## HOW TO COMPLETE THIS TASK
If a line in the data contains "beta", copy it out.

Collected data
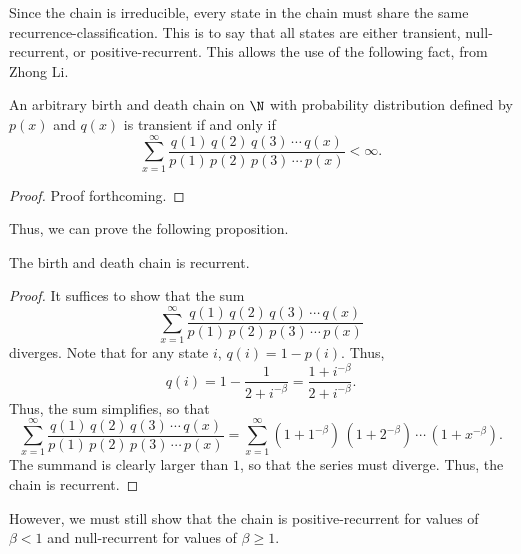 Since the chain is irreducible, every state in the chain must share the same recurrence-classification.
This is to say that all states are either transient, null-recurrent, or positive-recurrent. This allows
the use of the following fact, from Zhong Li.
\begin{proposition}
    An arbitrary birth and death chain on $\N$ with probability distribution defined by $p(x)$ and
    $q(x)$ is transient if and only if
    \[
        \sum_{x = 1}^{\infty} \frac{q(1)\,q(2)\,q(3)\,\cdots\,q(x)}{p(1)\,p(2)\,p(3)\,\cdots\,p(x)} <
        \infty.  
    \]
\end{proposition}
\begin{proof}
    Proof forthcoming.
\end{proof}

Thus, we can prove the following proposition.
\begin{proposition}
    The birth and death chain is recurrent.
\end{proposition}
\begin{proof}
    It suffices to show that the sum
    \[
        \sum_{x = 1}^{\infty} \frac{q(1)\,q(2)\,q(3)\,\cdots\,q(x)}{p(1)\,p(2)\,p(3)\,\cdots\,p(x)}
    \]
    diverges. Note that for any state $i$, $q(i) = 1-p(i)$. Thus,
    \[
        q(i) = 1 - \frac{1}{2 + i^{-\beta}} = \frac{1 + i^{-\beta}}{2 + i^{-\beta}}.  
    \]
    Thus, the sum simplifies, so that
    \[
        \sum_{x = 1}^{\infty} \frac{q(1)\,q(2)\,q(3)\,\cdots\,q(x)}{p(1)\,p(2)\,p(3)\,\cdots\,p(x)} =
        \sum_{x = 1}^{\infty} (1+1^{-\beta})\,(1+2^{-\beta})\,\cdots\,(1 + x^{-\beta}).
    \]
    The summand is clearly larger than $1$, so that the series must diverge. Thus, the chain is
    recurrent.
\end{proof}

However, we must still show that the chain is positive-recurrent for values of $\beta < 1$ and
null-recurrent for values of $\beta \geq 1$.


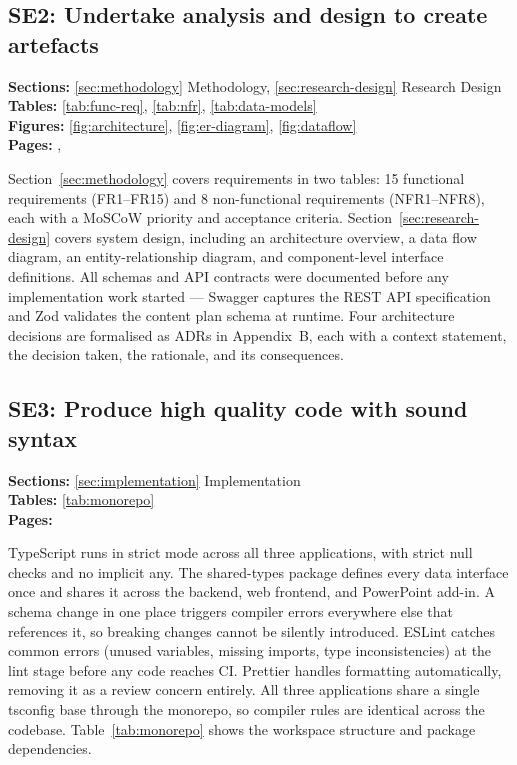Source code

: \subsection*{SE2: Undertake analysis and design to create artefacts}

\noindent\textbf{Sections:} \ref{sec:methodology} Methodology, \ref{sec:research-design} Research Design\\
\noindent\textbf{Tables:} \ref{tab:func-req}, \ref{tab:nfr}, \ref{tab:data-models}\\
\noindent\textbf{Figures:} \ref{fig:architecture}, \ref{fig:er-diagram}, \ref{fig:dataflow}\\
\noindent\textbf{Pages:} \pageref{sec:methodology}, \pageref{sec:research-design}

Section~\ref{sec:methodology} covers requirements in two tables: 15 functional requirements (FR1--FR15) and 8 non-functional requirements (NFR1--NFR8), each with a MoSCoW priority and acceptance criteria. Section~\ref{sec:research-design} covers system design, including an architecture overview, a data flow diagram, an entity-relationship diagram, and component-level interface definitions. All schemas and API contracts were documented before any implementation work started — Swagger captures the REST API specification and Zod validates the content plan schema at runtime. Four architecture decisions are formalised as ADRs in Appendix~B, each with a context statement, the decision taken, the rationale, and its consequences.

\subsection*{SE3: Produce high quality code with sound syntax}

\noindent\textbf{Sections:} \ref{sec:implementation} Implementation\\
\noindent\textbf{Tables:} \ref{tab:monorepo}\\
\noindent\textbf{Pages:} \pageref{sec:implementation}

TypeScript runs in strict mode across all three applications, with strict null checks and no implicit any. The shared-types package defines every data interface once and shares it across the backend, web frontend, and PowerPoint add-in. A schema change in one place triggers compiler errors everywhere else that references it, so breaking changes cannot be silently introduced. ESLint catches common errors (unused variables, missing imports, type inconsistencies) at the lint stage before any code reaches CI. Prettier handles formatting automatically, removing it as a review concern entirely. All three applications share a single tsconfig base through the monorepo, so compiler rules are identical across the codebase. Table~\ref{tab:monorepo} shows the workspace structure and package dependencies.

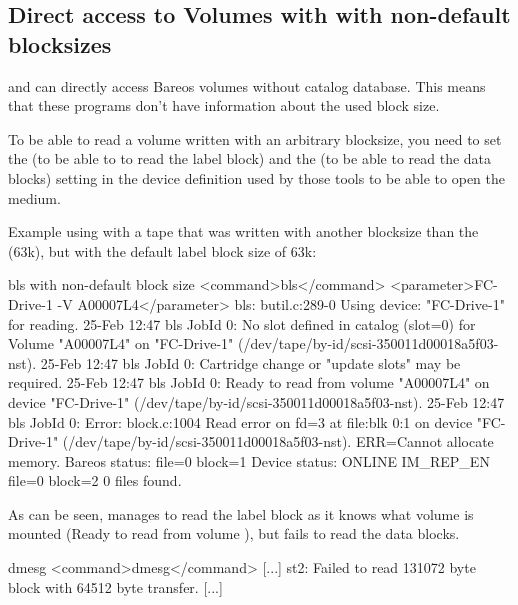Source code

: \subsection*{Direct access to Volumes with with non-default blocksizes}
\label{direct-access-to-volumes-with-non-default-blocksizes}


 and  can directly access Bareos volumes without catalog database.
This means that these programs don't have information about the used block size.

To be able to read a volume written with an arbitrary blocksize, you need to
set the  (to be able to to read the label block) and the
 (to be able to read the data blocks) setting in the
device definition used by those tools to be able to open the medium.

Example using  with a tape that was written with another blocksize than the
 (63k), but with the default label block size of 63k:
\begin{commands}{bls with non-default block size}
<command>bls</command> <parameter>FC-Drive-1 -V A00007L4</parameter>
bls: butil.c:289-0 Using device: "FC-Drive-1" for reading.
25-Feb 12:47 bls JobId 0: No slot defined in catalog (slot=0) for Volume "A00007L4" on "FC-Drive-1" (/dev/tape/by-id/scsi-350011d00018a5f03-nst).
25-Feb 12:47 bls JobId 0: Cartridge change or "update slots" may be required.
25-Feb 12:47 bls JobId 0: Ready to read from volume "A00007L4" on device "FC-Drive-1" (/dev/tape/by-id/scsi-350011d00018a5f03-nst).
25-Feb 12:47 bls JobId 0: Error: block.c:1004 Read error on fd=3 at file:blk 0:1 on device "FC-Drive-1" (/dev/tape/by-id/scsi-350011d00018a5f03-nst). ERR=Cannot allocate memory.
 Bareos status: file=0 block=1
 Device status: ONLINE IM_REP_EN file=0 block=2
0 files found.
\end{commands}

As can be seen,  manages to read the label block as it knows what volume is mounted
(Ready to read from volume ), but fails to read the data blocks.

\begin{commands}{dmesg}
<command>dmesg</command>
[...]
st2: Failed to read 131072 byte block with 64512 byte transfer.
[...]
\end{commands}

## TASK SOLUTION
        q(i) = 1 - \frac{1}{2 + i^{-\beta}} = \frac{1 + i^{-\beta}}{2 + i^{-\beta}}.  
        \sum_{x = 1}^{\infty} (1+1^{-\beta})\,(1+2^{-\beta})\,\cdots\,(1 + x^{-\beta}).
However, we must still show that the chain is positive-recurrent for values of $\beta < 1$ and
null-recurrent for values of $\beta \geq 1$.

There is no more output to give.